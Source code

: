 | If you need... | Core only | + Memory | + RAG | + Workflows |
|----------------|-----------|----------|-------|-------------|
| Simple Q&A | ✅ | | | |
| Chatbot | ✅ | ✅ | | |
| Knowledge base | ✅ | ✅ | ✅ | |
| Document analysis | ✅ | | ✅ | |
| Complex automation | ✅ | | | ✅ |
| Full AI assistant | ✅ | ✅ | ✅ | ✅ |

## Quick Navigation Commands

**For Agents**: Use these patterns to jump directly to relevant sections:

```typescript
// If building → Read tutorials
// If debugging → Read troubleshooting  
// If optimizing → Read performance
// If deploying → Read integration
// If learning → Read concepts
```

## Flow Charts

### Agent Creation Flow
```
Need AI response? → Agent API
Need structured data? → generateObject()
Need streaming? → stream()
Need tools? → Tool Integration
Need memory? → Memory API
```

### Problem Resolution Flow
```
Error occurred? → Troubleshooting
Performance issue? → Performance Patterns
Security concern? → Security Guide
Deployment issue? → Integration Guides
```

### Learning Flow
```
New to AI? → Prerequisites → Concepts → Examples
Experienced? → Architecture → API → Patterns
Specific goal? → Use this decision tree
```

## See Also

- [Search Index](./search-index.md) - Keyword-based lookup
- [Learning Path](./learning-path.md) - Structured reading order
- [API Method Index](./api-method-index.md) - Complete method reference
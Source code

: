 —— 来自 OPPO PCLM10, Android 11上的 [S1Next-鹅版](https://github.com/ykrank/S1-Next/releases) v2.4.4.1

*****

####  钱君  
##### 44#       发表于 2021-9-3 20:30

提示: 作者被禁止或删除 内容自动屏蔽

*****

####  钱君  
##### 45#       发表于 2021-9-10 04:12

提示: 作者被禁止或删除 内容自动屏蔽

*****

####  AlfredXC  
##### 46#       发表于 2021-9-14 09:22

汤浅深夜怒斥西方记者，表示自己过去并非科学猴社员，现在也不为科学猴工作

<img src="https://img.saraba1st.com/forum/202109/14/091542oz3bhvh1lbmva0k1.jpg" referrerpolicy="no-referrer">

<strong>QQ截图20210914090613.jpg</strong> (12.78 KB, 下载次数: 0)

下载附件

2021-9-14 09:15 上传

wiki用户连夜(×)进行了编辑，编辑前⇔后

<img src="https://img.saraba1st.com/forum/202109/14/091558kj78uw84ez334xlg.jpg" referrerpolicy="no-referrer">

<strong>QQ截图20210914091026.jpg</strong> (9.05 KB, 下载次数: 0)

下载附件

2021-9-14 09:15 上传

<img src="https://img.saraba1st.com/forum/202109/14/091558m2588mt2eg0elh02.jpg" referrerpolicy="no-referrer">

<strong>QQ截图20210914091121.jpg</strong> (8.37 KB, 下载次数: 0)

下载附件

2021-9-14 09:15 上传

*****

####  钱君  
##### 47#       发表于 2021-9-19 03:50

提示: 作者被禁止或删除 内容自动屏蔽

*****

Assignment
Copy the material above, keeping every line exactly as it stands.

Result of the exercise
Source code

: | If you need... | Core only | + Memory | + RAG | + Workflows |
|----------------|-----------|----------|-------|-------------|
| Simple Q&A | ✅ | | | |
| Chatbot | ✅ | ✅ | | |
| Knowledge base | ✅ | ✅ | ✅ | |
| Document analysis | ✅ | | ✅ | |
| Complex automation | ✅ | | | ✅ |
| Full AI assistant | ✅ | ✅ | ✅ | ✅ |

## Quick Navigation Commands

**For Agents**: Use these patterns to jump directly to relevant sections:

```typescript
// If building → Read tutorials
// If debugging → Read troubleshooting  
// If optimizing → Read performance
// If deploying → Read integration
// If learning → Read concepts
```

## Flow Charts

### Agent Creation Flow
```
Need AI response? → Agent API
Need structured data? → generateObject()
Need streaming? → stream()
Need tools? → Tool Integration
Need memory? → Memory API
```

### Problem Resolution Flow
```
Error occurred? → Troubleshooting
Performance issue? → Performance Patterns
Security concern? → Security Guide
Deployment issue? → Integration Guides
```

### Learning Flow
```
New to AI? → Prerequisites → Concepts → Examples
Experienced? → Architecture → API → Patterns
Specific goal? → Use this decision tree
```

## See Also

- [Search Index](./search-index.md) - Keyword-based lookup
- [Learning Path](./learning-path.md) - Structured reading order
- [API Method Index](./api-method-index.md) - Complete method reference
Source code

: —— 来自 OPPO PCLM10, Android 11上的 [S1Next-鹅版](https://github.com/ykrank/S1-Next/releases) v2.4.4.1

*****

####  钱君  
##### 44#       发表于 2021-9-3 20:30

提示: 作者被禁止或删除 内容自动屏蔽

*****

####  钱君  
##### 45#       发表于 2021-9-10 04:12

提示: 作者被禁止或删除 内容自动屏蔽

*****

####  AlfredXC  
##### 46#       发表于 2021-9-14 09:22

汤浅深夜怒斥西方记者，表示自己过去并非科学猴社员，现在也不为科学猴工作

<img src="https://img.saraba1st.com/forum/202109/14/091542oz3bhvh1lbmva0k1.jpg" referrerpolicy="no-referrer">

<strong>QQ截图20210914090613.jpg</strong> (12.78 KB, 下载次数: 0)

下载附件

2021-9-14 09:15 上传

wiki用户连夜(×)进行了编辑，编辑前⇔后

<img src="https://img.saraba1st.com/forum/202109/14/091558kj78uw84ez334xlg.jpg" referrerpolicy="no-referrer">

<strong>QQ截图20210914091026.jpg</strong> (9.05 KB, 下载次数: 0)

下载附件

2021-9-14 09:15 上传

<img src="https://img.saraba1st.com/forum/202109/14/091558m2588mt2eg0elh02.jpg" referrerpolicy="no-referrer">

<strong>QQ截图20210914091121.jpg</strong> (8.37 KB, 下载次数: 0)

下载附件

2021-9-14 09:15 上传

*****

####  钱君  
##### 47#       发表于 2021-9-19 03:50

提示: 作者被禁止或删除 内容自动屏蔽

*****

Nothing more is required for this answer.